Este poema de Sá de Miranda é
construído em torno da simbologia de vários elementos: a serpente, o encantador
e a sereia.
No caso desta composição poética, somos
confrontados com a imagem de uma serpente que, corajosamente e
inteligentemente, resiste à sedução do encantador, mais concretamente à sua voz:
“Cerra a serpente os ouvidos / à voz do narrador”. Pelo contrário, o sujeito
poético não é capaz de resistir ao som sedutor e encantador dessa voz, por
isso, inundado de dor, deseja agora perder os sentidos, nomeadamente a audição,
visto que são os responsáveis pela sua desgraça, ao fazerem com que se
enamorasse por uma “encantadora”.
Nos versos 5 e 6, o sujeito poético evoca
o mar e as figuras míticas da sereia e de Ulisses, o qual, aquando do regresso
de Troia, para não ser tentado e seduzido por aquelas, se amarrou ao leme para
resistir ao seu canto. Por sua vez, ao contrário da serpente e de Ulisses, que
souberam resguardar-se, o sujeito poético não o fez e agora lamenta-se: “eu não
me soube guardar / fui-vos ouvir nomear, / fiz minh’alma e vida alheas”.
Observe-se o modo como o «eu» poético
assume o seu amor como um erro que acarretou para si terríveis consequências. Por
outro lado, no momento em que dele se apercebeu, já era demasiado tarde para
escapar ou corrigir a situação. A consequência foi ter-se apaixonado pela “encantadora
de serpentes”: “fiz minh’alma e vida alheas”. A sua alma e vida deixaram de lhe
pertencer; são da mulher por quem se enamorou.

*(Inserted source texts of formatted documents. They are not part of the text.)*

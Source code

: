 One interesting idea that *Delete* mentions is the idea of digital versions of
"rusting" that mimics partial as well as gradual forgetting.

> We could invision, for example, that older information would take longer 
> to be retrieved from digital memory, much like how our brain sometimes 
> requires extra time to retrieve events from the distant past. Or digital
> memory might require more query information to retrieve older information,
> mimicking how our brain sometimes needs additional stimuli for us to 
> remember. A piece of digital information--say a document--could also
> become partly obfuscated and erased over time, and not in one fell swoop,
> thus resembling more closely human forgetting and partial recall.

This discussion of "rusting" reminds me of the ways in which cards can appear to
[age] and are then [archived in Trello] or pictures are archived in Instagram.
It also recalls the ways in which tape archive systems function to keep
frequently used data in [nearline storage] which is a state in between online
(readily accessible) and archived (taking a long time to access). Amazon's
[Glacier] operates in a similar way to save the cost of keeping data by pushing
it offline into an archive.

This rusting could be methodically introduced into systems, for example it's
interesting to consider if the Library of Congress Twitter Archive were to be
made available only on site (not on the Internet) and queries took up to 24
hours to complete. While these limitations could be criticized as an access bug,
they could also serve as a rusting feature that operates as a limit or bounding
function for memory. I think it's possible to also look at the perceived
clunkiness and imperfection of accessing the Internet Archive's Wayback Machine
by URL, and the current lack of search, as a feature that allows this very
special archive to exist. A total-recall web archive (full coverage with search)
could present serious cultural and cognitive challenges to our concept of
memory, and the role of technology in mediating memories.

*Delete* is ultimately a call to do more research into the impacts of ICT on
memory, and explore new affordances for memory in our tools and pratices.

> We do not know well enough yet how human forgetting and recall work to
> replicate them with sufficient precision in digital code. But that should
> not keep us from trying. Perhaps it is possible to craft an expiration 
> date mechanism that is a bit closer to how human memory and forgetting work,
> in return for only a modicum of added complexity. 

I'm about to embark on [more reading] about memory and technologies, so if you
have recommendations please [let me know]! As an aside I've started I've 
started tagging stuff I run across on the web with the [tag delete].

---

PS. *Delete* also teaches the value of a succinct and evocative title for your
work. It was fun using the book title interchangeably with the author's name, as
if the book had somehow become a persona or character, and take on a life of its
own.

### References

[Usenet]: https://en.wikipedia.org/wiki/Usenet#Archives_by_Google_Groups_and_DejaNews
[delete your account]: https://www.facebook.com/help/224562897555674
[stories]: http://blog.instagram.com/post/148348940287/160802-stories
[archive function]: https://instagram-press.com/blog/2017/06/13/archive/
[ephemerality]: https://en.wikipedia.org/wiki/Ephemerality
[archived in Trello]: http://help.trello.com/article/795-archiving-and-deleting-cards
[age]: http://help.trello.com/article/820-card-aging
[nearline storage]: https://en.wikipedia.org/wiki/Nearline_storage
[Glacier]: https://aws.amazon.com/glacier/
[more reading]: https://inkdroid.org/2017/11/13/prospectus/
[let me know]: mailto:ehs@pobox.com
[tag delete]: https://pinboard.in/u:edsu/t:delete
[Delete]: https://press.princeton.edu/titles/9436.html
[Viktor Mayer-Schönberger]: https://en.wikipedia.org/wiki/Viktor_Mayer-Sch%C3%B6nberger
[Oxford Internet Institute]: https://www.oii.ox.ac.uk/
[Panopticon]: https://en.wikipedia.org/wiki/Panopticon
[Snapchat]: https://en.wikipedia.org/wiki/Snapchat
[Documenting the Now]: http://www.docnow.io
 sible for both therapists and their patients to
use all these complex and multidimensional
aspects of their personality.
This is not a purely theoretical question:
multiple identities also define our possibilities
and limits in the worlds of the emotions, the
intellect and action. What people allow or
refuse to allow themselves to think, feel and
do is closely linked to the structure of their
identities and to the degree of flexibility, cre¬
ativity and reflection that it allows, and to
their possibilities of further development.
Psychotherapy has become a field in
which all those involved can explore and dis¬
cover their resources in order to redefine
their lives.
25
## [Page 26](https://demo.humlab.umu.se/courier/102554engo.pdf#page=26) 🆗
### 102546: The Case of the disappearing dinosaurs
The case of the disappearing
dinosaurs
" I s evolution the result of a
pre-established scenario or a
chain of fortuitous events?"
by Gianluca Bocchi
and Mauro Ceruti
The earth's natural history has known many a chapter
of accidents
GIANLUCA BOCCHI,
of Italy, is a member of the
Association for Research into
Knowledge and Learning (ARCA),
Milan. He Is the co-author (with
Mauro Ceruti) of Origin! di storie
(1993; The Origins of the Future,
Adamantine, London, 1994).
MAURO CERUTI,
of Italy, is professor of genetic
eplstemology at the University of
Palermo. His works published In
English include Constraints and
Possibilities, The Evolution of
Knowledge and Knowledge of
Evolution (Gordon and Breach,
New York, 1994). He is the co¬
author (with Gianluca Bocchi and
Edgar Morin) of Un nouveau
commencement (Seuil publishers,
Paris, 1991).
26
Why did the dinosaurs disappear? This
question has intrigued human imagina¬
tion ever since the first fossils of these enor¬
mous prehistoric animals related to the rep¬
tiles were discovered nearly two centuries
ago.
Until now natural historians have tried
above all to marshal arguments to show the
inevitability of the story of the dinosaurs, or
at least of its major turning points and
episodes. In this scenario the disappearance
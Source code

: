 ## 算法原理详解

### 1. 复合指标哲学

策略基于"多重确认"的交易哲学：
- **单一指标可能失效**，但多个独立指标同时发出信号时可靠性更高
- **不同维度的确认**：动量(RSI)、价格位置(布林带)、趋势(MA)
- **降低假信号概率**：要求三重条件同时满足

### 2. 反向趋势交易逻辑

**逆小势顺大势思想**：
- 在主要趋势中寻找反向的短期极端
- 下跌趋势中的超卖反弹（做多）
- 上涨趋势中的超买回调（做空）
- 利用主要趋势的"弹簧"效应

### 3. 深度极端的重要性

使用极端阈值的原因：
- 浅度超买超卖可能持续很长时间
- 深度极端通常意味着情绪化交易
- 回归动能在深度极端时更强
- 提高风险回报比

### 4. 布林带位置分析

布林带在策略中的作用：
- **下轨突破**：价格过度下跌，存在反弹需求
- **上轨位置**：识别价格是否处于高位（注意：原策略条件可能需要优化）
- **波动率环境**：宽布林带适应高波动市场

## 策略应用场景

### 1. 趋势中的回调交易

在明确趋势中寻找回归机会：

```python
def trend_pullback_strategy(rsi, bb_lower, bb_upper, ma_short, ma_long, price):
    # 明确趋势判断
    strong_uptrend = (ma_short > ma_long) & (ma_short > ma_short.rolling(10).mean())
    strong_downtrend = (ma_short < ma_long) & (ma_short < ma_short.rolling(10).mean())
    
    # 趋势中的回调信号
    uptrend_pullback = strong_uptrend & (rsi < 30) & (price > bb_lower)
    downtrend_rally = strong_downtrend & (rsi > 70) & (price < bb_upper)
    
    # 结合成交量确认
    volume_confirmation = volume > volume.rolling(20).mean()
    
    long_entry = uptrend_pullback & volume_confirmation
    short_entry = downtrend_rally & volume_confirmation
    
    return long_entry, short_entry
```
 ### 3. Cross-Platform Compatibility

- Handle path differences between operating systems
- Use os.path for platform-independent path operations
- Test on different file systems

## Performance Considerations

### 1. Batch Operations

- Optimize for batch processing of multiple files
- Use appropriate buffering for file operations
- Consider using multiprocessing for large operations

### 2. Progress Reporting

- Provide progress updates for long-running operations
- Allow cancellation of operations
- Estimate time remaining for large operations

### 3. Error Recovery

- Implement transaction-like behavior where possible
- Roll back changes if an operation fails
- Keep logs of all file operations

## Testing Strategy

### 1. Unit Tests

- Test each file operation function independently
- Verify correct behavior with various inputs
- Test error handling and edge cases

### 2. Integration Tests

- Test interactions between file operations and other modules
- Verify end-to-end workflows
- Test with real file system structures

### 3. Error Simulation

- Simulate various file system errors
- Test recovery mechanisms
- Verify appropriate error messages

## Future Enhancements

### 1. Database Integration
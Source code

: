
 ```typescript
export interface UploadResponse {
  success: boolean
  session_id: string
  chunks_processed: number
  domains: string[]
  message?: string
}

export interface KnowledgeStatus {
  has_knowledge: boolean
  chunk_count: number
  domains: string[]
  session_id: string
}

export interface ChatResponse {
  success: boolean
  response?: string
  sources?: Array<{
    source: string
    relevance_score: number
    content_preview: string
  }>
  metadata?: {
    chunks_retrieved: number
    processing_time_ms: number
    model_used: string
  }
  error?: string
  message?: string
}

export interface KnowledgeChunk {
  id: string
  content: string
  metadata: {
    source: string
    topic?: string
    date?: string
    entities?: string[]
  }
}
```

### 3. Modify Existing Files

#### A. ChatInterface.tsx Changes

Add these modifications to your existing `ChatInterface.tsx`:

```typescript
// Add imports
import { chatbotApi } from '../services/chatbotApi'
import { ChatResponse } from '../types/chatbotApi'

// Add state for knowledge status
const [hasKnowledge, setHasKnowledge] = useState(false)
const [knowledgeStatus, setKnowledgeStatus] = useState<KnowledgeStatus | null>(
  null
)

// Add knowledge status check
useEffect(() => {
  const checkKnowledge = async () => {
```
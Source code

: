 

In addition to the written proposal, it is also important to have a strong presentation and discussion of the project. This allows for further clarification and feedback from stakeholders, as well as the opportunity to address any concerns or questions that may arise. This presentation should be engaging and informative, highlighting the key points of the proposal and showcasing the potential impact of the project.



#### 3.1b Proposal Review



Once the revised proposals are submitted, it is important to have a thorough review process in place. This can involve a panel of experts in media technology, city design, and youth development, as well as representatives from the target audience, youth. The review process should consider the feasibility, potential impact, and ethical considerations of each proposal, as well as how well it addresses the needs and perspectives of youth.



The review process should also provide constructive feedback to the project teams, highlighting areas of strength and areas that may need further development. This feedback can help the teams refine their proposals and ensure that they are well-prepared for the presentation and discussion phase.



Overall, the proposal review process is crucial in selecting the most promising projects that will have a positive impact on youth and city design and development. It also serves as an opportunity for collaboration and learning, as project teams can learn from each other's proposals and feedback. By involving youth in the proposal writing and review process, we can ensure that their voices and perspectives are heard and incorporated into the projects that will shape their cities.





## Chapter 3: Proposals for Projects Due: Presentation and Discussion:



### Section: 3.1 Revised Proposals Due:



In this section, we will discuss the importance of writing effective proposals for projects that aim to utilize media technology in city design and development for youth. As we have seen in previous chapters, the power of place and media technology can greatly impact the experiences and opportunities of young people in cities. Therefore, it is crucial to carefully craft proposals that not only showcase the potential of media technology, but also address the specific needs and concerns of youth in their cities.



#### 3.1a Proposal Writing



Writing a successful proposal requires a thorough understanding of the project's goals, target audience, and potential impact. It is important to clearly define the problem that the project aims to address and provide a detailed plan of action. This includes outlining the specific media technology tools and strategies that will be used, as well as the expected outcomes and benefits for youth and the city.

Uma novidade que este poema nos traz reside
no facto de o amor não ter tido como origem a visão e a beleza visão da mulher,
mas a audição da sua voz, a sua «nomeação», o que significa que o enamoramento
foi mais intelectivo do que é norma na poesia amorosa. Por outro lado, o
contraste entre as atitudes da serpente e do «eu» colocam-no num plano inferior
ao do animal, dado que este se revelou mais avisado.